In Italia nove milioni di cittadini rinunciano alle prestazioni sanitarie di cui hanno bisogno per ragioni economiche. Lo evidenzia una ricerca Rbm Salute-Censis sul ruolo della sanità integrativa.

Mentre la spesa pubblica rallenta e quella privata continua il suo ritmo di crescita, si registra una sorta di fuoriuscita di cittadini dal sistema sanitario, con oltre 9 milioni di persone che dichiarano di non avere avuto potuto accedere a prestazioni sanitarie per “ragioni economiche”.

I cittadini, inoltre, percepiscono una sanità che peggiora. Parla di una sanità in peggioramento nella propria regione il 31,7% degli italiani, con un balzo di 10 punti percentuali in più nel 2012 rispetto al 2009, quando erano il 21,7%. Le persone che avvertono invece un miglioramento sono diminuite di oltre 7 punti percentuali. Nuovi tagli, intanto, sono stati annunciati per la sanità.

Ad ovviare ai nuovi tagli annunciati per la sanità potrebbe essere la cosiddetta “low dose medicine”, o medicina dei bassi dosaggi.
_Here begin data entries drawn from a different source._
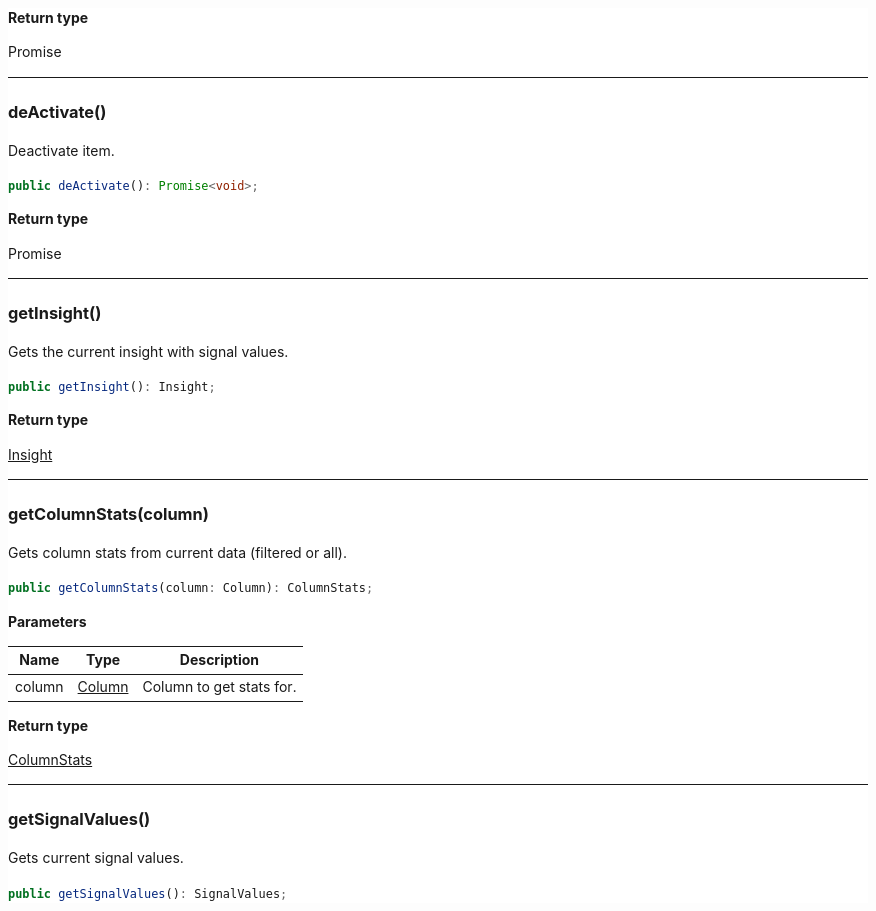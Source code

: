 **Return type**

Promise<void>

----------

### deActivate()

Deactivate item.

```typescript
public deActivate(): Promise<void>;
```

**Return type**

Promise<void>

----------

### getInsight()

Gets the current insight with signal values.

```typescript
public getInsight(): Insight;
```

**Return type**

[Insight][InterfaceDeclaration-8]

----------

### getColumnStats(column)

Gets column stats from current data (filtered or all).

```typescript
public getColumnStats(column: Column): ColumnStats;
```

**Parameters**

| Name   | Type                             | Description              |
| ------ | -------------------------------- | ------------------------ |
| column | [Column][InterfaceDeclaration-3] | Column to get stats for. |

**Return type**

[ColumnStats][InterfaceDeclaration-4]

----------

### getSignalValues()

Gets current signal values.

```typescript
public getSignalValues(): SignalValues;
```


[ClassDeclaration-0]: viewer.html#viewer
[Constructor-0]: viewer.html#constructorelement-options
[InterfaceDeclaration-23]: types.html#vieweroptions
[MethodDeclaration-0]: viewer.html#rendersamelayoutnewvieweroptions
[InterfaceDeclaration-23]: types.html#vieweroptions
[MethodDeclaration-1]: viewer.html#renderinsight-data-options
[InterfaceDeclaration-8]: types.html#insight
[InterfaceDeclaration-30]: types.html#renderoptions
[InterfaceDeclaration-20]: types.html#renderresult
[MethodDeclaration-2]: viewer.html#filtersearch
[TypeAliasDeclaration-4]: types.html#search
[MethodDeclaration-3]: viewer.html#reset
[MethodDeclaration-4]: viewer.html#selectsearch
[TypeAliasDeclaration-4]: types.html#search
[MethodDeclaration-5]: viewer.html#deselect
[MethodDeclaration-6]: viewer.html#getselection
[InterfaceDeclaration-34]: types.html#selectionstate
[MethodDeclaration-7]: viewer.html#activatedatum
[MethodDeclaration-8]: viewer.html#deactivate
[MethodDeclaration-9]: viewer.html#getinsight
[InterfaceDeclaration-8]: types.html#insight
[MethodDeclaration-10]: viewer.html#getcolumnstatscolumn
[InterfaceDeclaration-3]: types.html#column
[InterfaceDeclaration-4]: types.html#columnstats
[MethodDeclaration-11]: viewer.html#getsignalvalues
[InterfaceDeclaration-11]: types.html#signalvalues
[MethodDeclaration-12]: viewer.html#finalize
[PropertyDeclaration-0]: viewer.html#defaultvieweroptions
[InterfaceDeclaration-23]: types.html#vieweroptions
[PropertyDeclaration-1]: viewer.html#speccapabilities
[InterfaceDeclaration-13]: types.html#speccapabilities
[PropertyDeclaration-2]: viewer.html#options
[InterfaceDeclaration-23]: types.html#vieweroptions
[PropertyDeclaration-3]: viewer.html#vegaspec
[PropertyDeclaration-4]: viewer.html#vegaviewgl
[PropertyDeclaration-5]: viewer.html#presenter
[PropertyDeclaration-6]: viewer.html#insight
[InterfaceDeclaration-8]: types.html#insight
[PropertyDeclaration-7]: viewer.html#colorcontexts
[InterfaceDeclaration-31]: types.html#colorcontext
[PropertyDeclaration-8]: viewer.html#currentcolorcontext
Ad esempio, le soluzioni terapeutiche offerte dall’omeopatia non hanno effetti collaterali tali da provocare ulteriori spese mediche per lo Stato.

Nella logica della razionalizzazione della spesa pubblica per la sanità, la medicina dei bassi dosaggi potrebbe offrire un importante contributo al fine di evitare tagli indiscriminati. Secondo il dato fornito dal Rapporto Sanità 2012 della Fondazione Smith Kline si potrebbero risparmiare circa 9 miliardi di euro proprio applicando procedimenti di razionalizzazione della spesa.

In particolare bisognerebbe puntare sulla prevenzione puntando su uno stile di vita sano e sull’utilizzo di farmaci che non incidono direttamente sulle casse dello Stato in quanto le soluzioni “low dose” non presentano effetti collaterali che andrebbero poi trattati con altri farmaci o cure.

Secondo una ricerca sulla sanità USA, oltre 100mila decessi all’anno sono causati dagli effetti collaterali dei farmaci allopatici. In Italia il numero di morti o di malesseri anche gravi causati dalle conseguenze negative provocate dalle sostanze chimiche di sintesi è spesso dovuto a un utilizzo poco consapevole di questi farmaci per curare patologie che sarebbero invece curabili con farmaci frutto della ricerca della medicina non convenzionale.